#### Task input ####

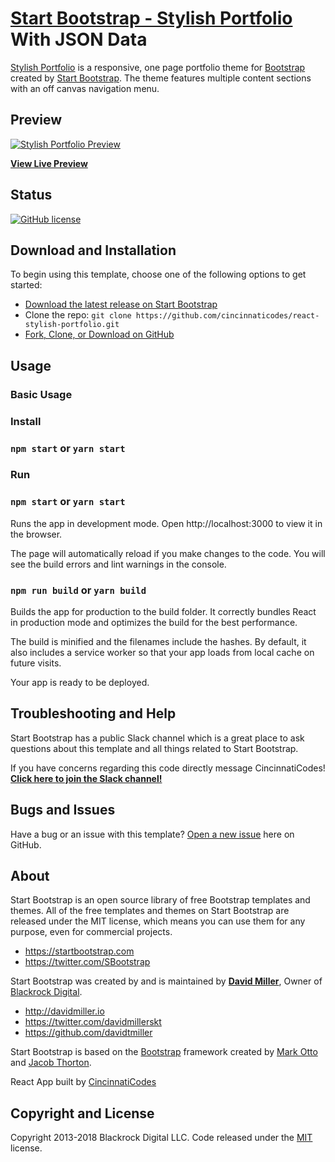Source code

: # [Start Bootstrap - Stylish Portfolio](https://startbootstrap.com/template-overviews/stylish-portfolio/) With JSON Data

[Stylish Portfolio](http://startbootstrap.com/template-overviews/stylish-portfolio/) is a responsive, one page portfolio theme for [Bootstrap](http://getbootstrap.com/) created by [Start Bootstrap](http://startbootstrap.com/). The theme features multiple content sections with an off canvas navigation menu.

## Preview

[![Stylish Portfolio Preview](https://startbootstrap.com/assets/img/templates/stylish-portfolio.jpg)](http://preview.christopherdaniel.me/react-stylish-portfolio/)

**[View Live Preview](http://preview.christopherdaniel.me/react-stylish-portfolio/)**

## Status

[![GitHub license](https://img.shields.io/badge/license-MIT-blue.svg)](https://raw.githubusercontent.com/cincinnaticodes/react-stylish-portfolio/master/LICENSE)

## Download and Installation

To begin using this template, choose one of the following options to get started:
* [Download the latest release on Start Bootstrap](https://startbootstrap.com/template-overviews/stylish-portfolio/)
* Clone the repo: `git clone https://github.com/cincinnaticodes/react-stylish-portfolio.git`
* [Fork, Clone, or Download on GitHub](https://github.com/cincinnaticodes/react-stylish-portfolio)

## Usage

### Basic Usage

### Install
### `npm start` or `yarn start`
### Run 
### `npm start` or `yarn start`

Runs the app in development mode.
Open http://localhost:3000 to view it in the browser.

The page will automatically reload if you make changes to the code.
You will see the build errors and lint warnings in the console.


### `npm run build` or `yarn build`
Builds the app for production to the build folder.
It correctly bundles React in production mode and optimizes the build for the best performance.

The build is minified and the filenames include the hashes.
By default, it also includes a service worker so that your app loads from local cache on future visits.

Your app is ready to be deployed.
## Troubleshooting and Help

Start Bootstrap has a public Slack channel which is a great place to ask questions about this template and all things related to Start Bootstrap.

If you have concerns regarding this code directly message CincinnatiCodes!
**[Click here to join the Slack channel!](https://startbootstrap-slack.herokuapp.com/)**

## Bugs and Issues

Have a bug or an issue with this template? [Open a new issue](https://github.com/cincinnaticodes/react-stylish-portfolio/issues) here on GitHub.

## About

Start Bootstrap is an open source library of free Bootstrap templates and themes. All of the free templates and themes on Start Bootstrap are released under the MIT license, which means you can use them for any purpose, even for commercial projects.

* https://startbootstrap.com
* https://twitter.com/SBootstrap

Start Bootstrap was created by and is maintained by **[David Miller](http://davidmiller.io/)**, Owner of [Blackrock Digital](http://blackrockdigital.io/).

* http://davidmiller.io
* https://twitter.com/davidmillerskt
* https://github.com/davidtmiller

Start Bootstrap is based on the [Bootstrap](http://getbootstrap.com/) framework created by [Mark Otto](https://twitter.com/mdo) and [Jacob Thorton](https://twitter.com/fat).

React App built by [CincinnatiCodes](http://twitter.com/cincinnaticodes)

## Copyright and License

Copyright 2013-2018 Blackrock Digital LLC. Code released under the [MIT](https://github.com/cincinnaticodes/react-stylish-portfolio/blob/gh-pages/LICENSE) license.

####

What is required: Please retype all the entries word for word, omitting the pictures.

Task response:
Source code

: # [Start Bootstrap - Stylish Portfolio](https://startbootstrap.com/template-overviews/stylish-portfolio/) With JSON Data

[Stylish Portfolio](http://startbootstrap.com/template-overviews/stylish-portfolio/) is a responsive, one page portfolio theme for [Bootstrap](http://getbootstrap.com/) created by [Start Bootstrap](http://startbootstrap.com/). The theme features multiple content sections with an off canvas navigation menu.

## Preview

[![Stylish Portfolio Preview](https://startbootstrap.com/assets/img/templates/stylish-portfolio.jpg)](http://preview.christopherdaniel.me/react-stylish-portfolio/)

**[View Live Preview](http://preview.christopherdaniel.me/react-stylish-portfolio/)**

## Status

[![GitHub license](https://img.shields.io/badge/license-MIT-blue.svg)](https://raw.githubusercontent.com/cincinnaticodes/react-stylish-portfolio/master/LICENSE)

## Download and Installation

To begin using this template, choose one of the following options to get started:
* [Download the latest release on Start Bootstrap](https://startbootstrap.com/template-overviews/stylish-portfolio/)
* Clone the repo: `git clone https://github.com/cincinnaticodes/react-stylish-portfolio.git`
* [Fork, Clone, or Download on GitHub](https://github.com/cincinnaticodes/react-stylish-portfolio)

## Usage

### Basic Usage

### Install
### `npm start` or `yarn start`
### Run 
### `npm start` or `yarn start`

Runs the app in development mode.
Open http://localhost:3000 to view it in the browser.

The page will automatically reload if you make changes to the code.
You will see the build errors and lint warnings in the console.


### `npm run build` or `yarn build`
Builds the app for production to the build folder.
It correctly bundles React in production mode and optimizes the build for the best performance.

The build is minified and the filenames include the hashes.
By default, it also includes a service worker so that your app loads from local cache on future visits.

Your app is ready to be deployed.
## Troubleshooting and Help

Start Bootstrap has a public Slack channel which is a great place to ask questions about this template and all things related to Start Bootstrap.

If you have concerns regarding this code directly message CincinnatiCodes!
**[Click here to join the Slack channel!](https://startbootstrap-slack.herokuapp.com/)**

## Bugs and Issues

Have a bug or an issue with this template? [Open a new issue](https://github.com/cincinnaticodes/react-stylish-portfolio/issues) here on GitHub.

## About

Start Bootstrap is an open source library of free Bootstrap templates and themes. All of the free templates and themes on Start Bootstrap are released under the MIT license, which means you can use them for any purpose, even for commercial projects.

* https://startbootstrap.com
* https://twitter.com/SBootstrap

Start Bootstrap was created by and is maintained by **[David Miller](http://davidmiller.io/)**, Owner of [Blackrock Digital](http://blackrockdigital.io/).

* http://davidmiller.io
* https://twitter.com/davidmillerskt
* https://github.com/davidtmiller

Start Bootstrap is based on the [Bootstrap](http://getbootstrap.com/) framework created by [Mark Otto](https://twitter.com/mdo) and [Jacob Thorton](https://twitter.com/fat).

React App built by [CincinnatiCodes](http://twitter.com/cincinnaticodes)

## Copyright and License

Copyright 2013-2018 Blackrock Digital LLC. Code released under the [MIT](https://github.com/cincinnaticodes/react-stylish-portfolio/blob/gh-pages/LICENSE) license.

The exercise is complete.